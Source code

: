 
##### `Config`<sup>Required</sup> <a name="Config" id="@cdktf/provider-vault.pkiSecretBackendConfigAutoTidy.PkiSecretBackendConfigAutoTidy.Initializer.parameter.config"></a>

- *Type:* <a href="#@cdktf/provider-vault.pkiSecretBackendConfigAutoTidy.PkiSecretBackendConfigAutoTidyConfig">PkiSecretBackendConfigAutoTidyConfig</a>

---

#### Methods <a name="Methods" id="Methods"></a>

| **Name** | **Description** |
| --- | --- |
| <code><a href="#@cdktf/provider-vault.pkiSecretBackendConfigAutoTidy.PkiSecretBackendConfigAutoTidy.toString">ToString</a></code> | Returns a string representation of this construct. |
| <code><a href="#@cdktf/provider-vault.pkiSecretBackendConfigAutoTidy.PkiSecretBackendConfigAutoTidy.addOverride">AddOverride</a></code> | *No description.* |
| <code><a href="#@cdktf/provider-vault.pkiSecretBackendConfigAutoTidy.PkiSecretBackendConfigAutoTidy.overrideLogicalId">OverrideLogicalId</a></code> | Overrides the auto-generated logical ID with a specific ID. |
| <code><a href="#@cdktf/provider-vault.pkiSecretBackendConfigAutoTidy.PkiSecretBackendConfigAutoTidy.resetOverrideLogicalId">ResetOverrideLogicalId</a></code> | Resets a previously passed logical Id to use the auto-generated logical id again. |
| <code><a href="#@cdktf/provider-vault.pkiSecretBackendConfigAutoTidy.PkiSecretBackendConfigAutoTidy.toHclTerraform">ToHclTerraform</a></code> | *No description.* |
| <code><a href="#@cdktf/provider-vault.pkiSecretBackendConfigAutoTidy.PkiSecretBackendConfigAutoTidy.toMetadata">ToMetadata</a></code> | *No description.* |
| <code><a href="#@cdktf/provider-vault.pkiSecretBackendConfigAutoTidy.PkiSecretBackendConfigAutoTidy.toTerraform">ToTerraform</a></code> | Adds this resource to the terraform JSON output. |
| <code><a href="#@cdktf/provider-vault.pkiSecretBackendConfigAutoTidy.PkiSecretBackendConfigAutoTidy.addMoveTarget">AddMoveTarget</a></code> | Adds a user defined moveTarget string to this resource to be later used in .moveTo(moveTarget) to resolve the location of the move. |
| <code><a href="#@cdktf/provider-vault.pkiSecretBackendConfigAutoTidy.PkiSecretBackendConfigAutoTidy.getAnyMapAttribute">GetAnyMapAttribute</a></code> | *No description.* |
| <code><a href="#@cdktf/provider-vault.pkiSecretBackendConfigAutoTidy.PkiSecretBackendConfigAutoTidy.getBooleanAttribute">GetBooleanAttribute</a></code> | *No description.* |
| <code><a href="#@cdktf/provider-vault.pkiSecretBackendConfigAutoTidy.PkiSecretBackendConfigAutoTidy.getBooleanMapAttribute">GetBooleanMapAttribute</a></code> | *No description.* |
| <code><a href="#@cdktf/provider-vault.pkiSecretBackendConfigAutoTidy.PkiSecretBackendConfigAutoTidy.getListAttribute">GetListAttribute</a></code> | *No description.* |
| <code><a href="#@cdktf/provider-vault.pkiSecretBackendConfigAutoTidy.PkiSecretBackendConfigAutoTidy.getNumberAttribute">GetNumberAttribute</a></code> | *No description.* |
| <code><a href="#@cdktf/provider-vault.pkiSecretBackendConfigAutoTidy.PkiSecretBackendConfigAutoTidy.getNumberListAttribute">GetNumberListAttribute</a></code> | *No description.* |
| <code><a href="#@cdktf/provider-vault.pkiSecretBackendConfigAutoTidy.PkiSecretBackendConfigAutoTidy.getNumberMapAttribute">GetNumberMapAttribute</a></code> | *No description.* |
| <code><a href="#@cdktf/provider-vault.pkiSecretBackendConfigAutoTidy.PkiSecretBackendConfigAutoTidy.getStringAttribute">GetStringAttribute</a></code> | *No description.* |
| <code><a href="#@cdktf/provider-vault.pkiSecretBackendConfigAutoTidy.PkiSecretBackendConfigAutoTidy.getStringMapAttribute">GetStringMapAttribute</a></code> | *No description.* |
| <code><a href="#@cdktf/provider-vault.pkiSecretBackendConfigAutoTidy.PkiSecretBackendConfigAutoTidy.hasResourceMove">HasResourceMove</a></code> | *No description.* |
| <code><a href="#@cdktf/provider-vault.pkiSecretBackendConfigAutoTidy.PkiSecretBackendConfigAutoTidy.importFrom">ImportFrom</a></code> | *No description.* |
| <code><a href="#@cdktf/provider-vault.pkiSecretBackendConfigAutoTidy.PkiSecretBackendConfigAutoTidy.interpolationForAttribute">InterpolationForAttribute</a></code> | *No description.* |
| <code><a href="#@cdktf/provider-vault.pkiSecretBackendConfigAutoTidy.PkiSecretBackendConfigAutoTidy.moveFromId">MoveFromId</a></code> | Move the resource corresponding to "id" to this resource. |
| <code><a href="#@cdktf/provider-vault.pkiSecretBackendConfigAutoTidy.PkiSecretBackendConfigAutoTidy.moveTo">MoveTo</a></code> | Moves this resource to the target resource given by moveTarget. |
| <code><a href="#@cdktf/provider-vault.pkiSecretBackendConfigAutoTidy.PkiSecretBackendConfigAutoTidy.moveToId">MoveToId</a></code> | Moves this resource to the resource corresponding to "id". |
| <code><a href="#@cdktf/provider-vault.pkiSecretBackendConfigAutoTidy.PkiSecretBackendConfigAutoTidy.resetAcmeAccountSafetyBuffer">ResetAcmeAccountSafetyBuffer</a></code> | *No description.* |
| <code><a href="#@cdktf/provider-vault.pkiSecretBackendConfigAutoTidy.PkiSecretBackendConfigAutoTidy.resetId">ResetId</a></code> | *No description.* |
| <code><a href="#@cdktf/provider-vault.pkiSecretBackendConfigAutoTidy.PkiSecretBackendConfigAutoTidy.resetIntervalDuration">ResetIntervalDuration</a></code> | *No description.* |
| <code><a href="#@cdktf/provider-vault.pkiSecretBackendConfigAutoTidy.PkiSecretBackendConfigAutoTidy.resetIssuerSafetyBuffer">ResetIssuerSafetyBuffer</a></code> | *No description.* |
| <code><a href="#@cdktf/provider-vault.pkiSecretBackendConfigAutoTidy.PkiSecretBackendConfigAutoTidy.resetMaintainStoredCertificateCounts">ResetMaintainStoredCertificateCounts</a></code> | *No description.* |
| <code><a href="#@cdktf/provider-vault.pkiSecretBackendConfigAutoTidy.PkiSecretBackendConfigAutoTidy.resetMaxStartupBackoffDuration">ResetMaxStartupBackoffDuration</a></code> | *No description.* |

**Aim of the task**
Return the lines containing "generated", taking each one from the listing.

**Expected output**
| <code><a href="#@cdktf/provider-vault.pkiSecretBackendConfigAutoTidy.PkiSecretBackendConfigAutoTidy.overrideLogicalId">OverrideLogicalId</a></code> | Overrides the auto-generated logical ID with a specific ID. |
| <code><a href="#@cdktf/provider-vault.pkiSecretBackendConfigAutoTidy.PkiSecretBackendConfigAutoTidy.resetOverrideLogicalId">ResetOverrideLogicalId</a></code> | Resets a previously passed logical Id to use the auto-generated logical id again. |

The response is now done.